As Charly gathered her bearings she contemplated why she didn’t find more content in her being for Tina as she often would. In the depths of her pondering she had failed to realise that Dan, the handsome stranger had just made a long awaited return into the shop. He made his way to the counter with his usual shy, charm ever present and greeted her with a smile. They exchanged shy hellos and Charly wondered if he could notice if she looked any different. 

Dan meanwhile was trying to play it cool, avoiding a great deal of conversation but couldn’t help but notice her face was looking a little softer and her cloths seemed a little tighter, a sight sweeter than the juice that he would go onto drink in in his own little corner of the shop that morning. After going through this little routine Dan got up from his table, put his newspaper aside and left the shop. He and Charly exchanging a goodbye and a smile as he departed. 

Dan spent the remainder of the day cooked up in his flat writing a story on some armed robbery that had taken place nearby, but while his hands went to work typing away at his keyboard his mind went to work thinking about Charly.

“Do I dare?” he pondered, battling within his mind as to weather or not he bite the bullet the next time he saw Charly and ask her out. Did that seem to much, he wondered, they were only just on first name basis and it all seemed a little rushed, but then again he’d rarely felt this way about anyone. He decided he would sleep on it and hope with it pleasant dreams would come his way. 

While in her own unhumble abode Charly dug into a ready made pasta bought from the shops that she felt was about as unappealing as her when she began to change into her gym gear. As she stood there in front of her mirror laid out and bare she brushed a hand over her backside, while it had obviously expanded and knew she should be ashamed of herself for allowing it to happen, an unusual sensation soon took over her that compelled her to venture into the bathroom to pay a visit to her old foe Mr weighing scales.

For a while she carried out her usual routine of staring blankly at the ceiling in order to psych herself up for the usual disappointment, but slowly gathered the courage to lower her head downwards like a heron to read the scales contents. 

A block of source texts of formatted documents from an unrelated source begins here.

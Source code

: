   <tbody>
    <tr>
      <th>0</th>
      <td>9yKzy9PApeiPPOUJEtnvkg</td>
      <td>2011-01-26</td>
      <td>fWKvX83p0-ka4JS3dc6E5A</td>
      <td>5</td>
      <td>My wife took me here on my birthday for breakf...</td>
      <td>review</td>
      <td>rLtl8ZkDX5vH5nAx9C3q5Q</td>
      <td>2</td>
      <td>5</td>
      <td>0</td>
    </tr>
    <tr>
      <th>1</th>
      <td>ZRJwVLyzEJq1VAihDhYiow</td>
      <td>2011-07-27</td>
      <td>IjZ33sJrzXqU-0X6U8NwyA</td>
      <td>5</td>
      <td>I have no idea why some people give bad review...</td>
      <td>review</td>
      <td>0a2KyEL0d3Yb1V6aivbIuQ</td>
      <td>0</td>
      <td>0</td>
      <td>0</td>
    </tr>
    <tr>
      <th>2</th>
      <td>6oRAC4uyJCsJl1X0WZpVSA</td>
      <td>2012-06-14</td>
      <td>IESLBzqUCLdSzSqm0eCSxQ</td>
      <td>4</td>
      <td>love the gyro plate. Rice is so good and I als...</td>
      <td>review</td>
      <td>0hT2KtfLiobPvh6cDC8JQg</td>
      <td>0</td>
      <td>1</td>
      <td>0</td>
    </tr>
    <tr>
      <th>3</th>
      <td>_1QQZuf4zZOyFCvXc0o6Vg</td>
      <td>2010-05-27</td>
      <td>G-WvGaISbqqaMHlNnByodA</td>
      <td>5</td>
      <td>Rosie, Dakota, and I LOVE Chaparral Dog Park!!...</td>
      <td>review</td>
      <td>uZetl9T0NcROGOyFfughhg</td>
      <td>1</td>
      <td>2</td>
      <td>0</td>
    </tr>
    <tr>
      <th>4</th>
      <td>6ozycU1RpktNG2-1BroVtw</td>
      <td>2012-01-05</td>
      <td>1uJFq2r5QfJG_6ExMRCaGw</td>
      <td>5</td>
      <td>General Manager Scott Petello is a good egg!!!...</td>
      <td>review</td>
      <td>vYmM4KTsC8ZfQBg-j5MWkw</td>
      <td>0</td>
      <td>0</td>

“140 lbs.” the scale seemed to echo disturbingly in her mind. Rather than the usual naughty euphoria she could sometimes expect from such an event, this time she felt like she had suffered from a migraine. She pushed her index finger into her naval inspecting the growing jelly like substance that was once her abs and despite a small part of her wanting to loose herself in this mischievous fantasy, she persevered and continued to feel like shed been given the worst news of her life. 

“This has to stop,” she said to herself as she got dressed and preceded to make her way to the gym. 

As time and the days went on, Dan’s visits to the shop become a daily occurrence once again. Dan felt more confident around Charly than previously and found that inciting small talk between them was becoming easier and enjoyable, this could range from the weather, to music, or even what the best offers were at the shop. 

As they chatted about how much they both hated their cars, Dan plucked up the courage as he inspected her body clearly packed into an ill fitting uniform to take the plunge.

“Say you wouldn’t mind, going for a drink or, catching a film, or ummm…getting a coffee one time”, inquired Dan rubbing his hand against his neck. 

Charly, meanwhile was both nervous and enthusiastic about the proposal, but the dissenting voice that she’d become accustomed to these recent weeks resisted reminding her of the weight she’d put on and how it could ruin a potential future relationship with him if he saw her this way now. 

“Yeah, I think id like that” she responded ignoring that irksome voice that she had allowed to start governing her life recently. 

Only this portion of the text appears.